_EXERCISE AIM_:
The data below should be copied out exactly, with its pictures omitted.

_RECORDS FOR THE TASK_:
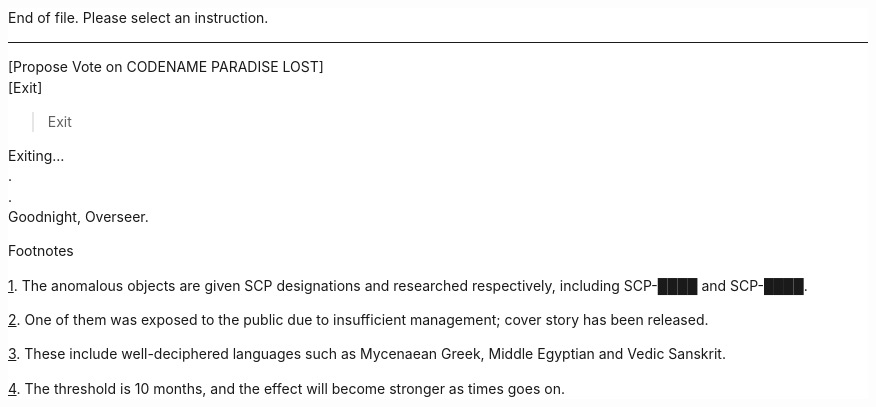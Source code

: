   
  

End of file. Please select an instruction.

* * *

\[Propose Vote on CODENAME PARADISE LOST\]  
\[Exit\]

> Exit

Exiting…  
.  
.  
Goodnight, Overseer.

Footnotes

[1](javascript:;). The anomalous objects are given SCP designations and researched respectively, including SCP-████ and SCP-████.

[2](javascript:;). One of them was exposed to the public due to insufficient management; cover story has been released.

[3](javascript:;). These include well-deciphered languages such as Mycenaean Greek, Middle Egyptian and Vedic Sanskrit.

[4](javascript:;). The threshold is 10 months, and the effect will become stronger as times goes on.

_RESPONSE FOR THIS EXERCISE_:
Source code

:   
  

End of file. Please select an instruction.

* * *

\[Propose Vote on CODENAME PARADISE LOST\]  
\[Exit\]

> Exit

Exiting…  
.  
.  
Goodnight, Overseer.

Footnotes

[1](javascript:;). The anomalous objects are given SCP designations and researched respectively, including SCP-████ and SCP-████.

[2](javascript:;). One of them was exposed to the public due to insufficient management; cover story has been released.

[3](javascript:;). These include well-deciphered languages such as Mycenaean Greek, Middle Egyptian and Vedic Sanskrit.

[4](javascript:;). The threshold is 10 months, and the effect will become stronger as times goes on.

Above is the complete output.